Invitado por Ciudad Redonda a dar testimonio de mi ministerio con motivo del año sacerdotal y en la coincidencia de mi cuarenta aniversario de ordenación y de mi estancia como capellán de Buenafuente del Sistal y párroco de los pueblos del entorno, deseo ofrecer mi colaboración como signo fraterno.
Para ayudar a quienes comienzan la misión, podría referirme a mis primeros años, que fueron de fuerte contraste, al ejercer la tarea solo, en un lugar despoblado y en el momento del mayor vigor de mi juventud.
Podría traer a la memoria anécdotas o sucesos que me han acontecido a lo largo del camino, de los que siempre se saca enseñanza, como varios accidentes en los continuos desplazamientos por carreteras sinuosas y heladas.
Narrar los sueños fallidos o las intuiciones cumplidas es un capítulo existencial muy importante, que serviría a otros, porque de ello ha dependido en muchas ocasiones el sentimiento de realización humana, de plenitud o de fracaso.
Describir el medio rural en el que habito, la fenomenología de unas comunidades mermadas y envejecidas, y el secreto para subsistir sirviéndolas con agrado, aprendiendo la sabiduría del desierto, seguro que ayudaría a muchos.
Para no quedar en generalidades, ni en literatura de relleno, quiero dar fe de dos experiencias fundamentales a lo largo de mis cuarenta años, con la intención de expresar mi gratitud a la Providencia y el deseo de que pueda ser bueno para otros.

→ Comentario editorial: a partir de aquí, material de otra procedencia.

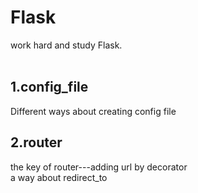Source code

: # Flask
work hard and study Flask.<br><br>
## 1.config_file
Different ways about creating config file
## 2.router
the key of router---adding url by decorator<br>
a way about redirect_to

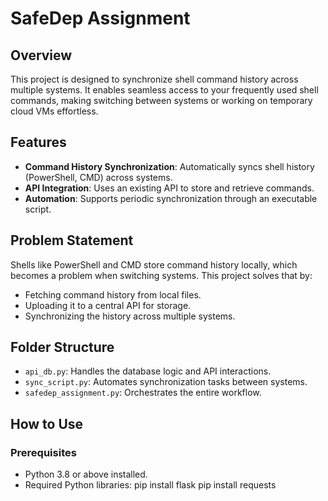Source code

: # SafeDep Assignment

## Overview
This project is designed to synchronize shell command history across multiple systems. It enables seamless access to your frequently used shell commands, making switching between systems or working on temporary cloud VMs effortless.

## Features
- **Command History Synchronization**: Automatically syncs shell history (PowerShell, CMD) across systems.
- **API Integration**: Uses an existing API to store and retrieve commands.
- **Automation**: Supports periodic synchronization through an executable script.

## Problem Statement
Shells like PowerShell and CMD store command history locally, which becomes a problem when switching systems. This project solves that by:
- Fetching command history from local files.
- Uploading it to a central API for storage.
- Synchronizing the history across multiple systems.

## Folder Structure
- `api_db.py`: Handles the database logic and API interactions.
- `sync_script.py`: Automates synchronization tasks between systems.
- `safedep_assignment.py`: Orchestrates the entire workflow.

## How to Use
### Prerequisites
- Python 3.8 or above installed.
- Required Python libraries: 
  pip install flask
  pip install requests    
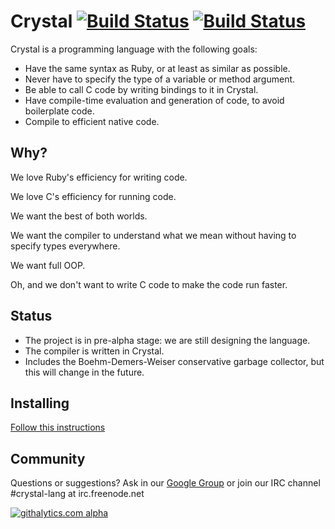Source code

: Crystal [![Build Status](https://travis-ci.org/manastech/crystal.png)](https://travis-ci.org/manastech/crystal) [![Build Status](https://drone.io/github.com/manastech/crystal/status.png)](https://drone.io/github.com/manastech/crystal/latest)
=======

Crystal is a programming language with the following goals:

* Have the same syntax as Ruby, or at least as similar as possible.
* Never have to specify the type of a variable or method argument.
* Be able to call C code by writing bindings to it in Crystal.
* Have compile-time evaluation and generation of code, to avoid boilerplate code.
* Compile to efficient native code.

Why?
----

We love Ruby's efficiency for writing code.

We love C's efficiency for running code.

We want the best of both worlds.

We want the compiler to understand what we mean without having to specify types everywhere.

We want full OOP.

Oh, and we don't want to write C code to make the code run faster.

Status
------

* The project is in pre-alpha stage: we are still designing the language.
* The compiler is written in Crystal.
* Includes the Boehm-Demers-Weiser conservative garbage collector, but this will change in the future.

Installing
----------

[Follow this instructions](http://crystal-lang.org/docs/installation/README.html)

Community
---------

Questions or suggestions? Ask in our [Google Group](https://groups.google.com/forum/?fromgroups#!forum/crystal-lang) or join our IRC channel #crystal-lang at irc.freenode.net

[![githalytics.com alpha](https://cruel-carlota.pagodabox.com/25b65355cae65602787d6952d0bdb8cf "githalytics.com")](http://githalytics.com/manastech/crystal)
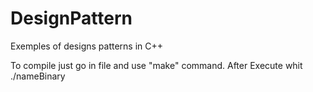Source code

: # DesignPattern
Exemples of designs patterns in C++

To compile just go in file and use "make" command.
After Execute whit ./nameBinary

La primera, el reconocimiento de que, en mis años de ministerio, me he sentido conducido. Si alguien se acercara al Sistal y ponderara la historia de los últimos años, en las que un pueblo en ruinas ha sido levantado, una zona desprotegida se ha visto asistida, un monasterio anónimo se ha convertido en centro de acogida para la oración, un servicio pastoral en solitario se ha transformado en presbiterio y en comunidad eclesial…, y pensara que alguien ha tenido un proyecto luminoso, profético, sagaz y que todo se debe a una persona, se equivocaría. La verdad, en mi caso, ha sido la obediencia a las insinuaciones sentidas en el corazón y a los signos providentes, acompañados por la fuerza, la capacidad y la colaboración de muchos. Mi historia en Buenafuente es testigo de una Providencia. No he sido el artífice de un proyecto más o menos logrado, sino el beneficiario de un acontecimiento, que me sobrepasa y agradezco a Dios. Desde esta experiencia es sabiduría dejarse conducir y obedecer a los signos providentes.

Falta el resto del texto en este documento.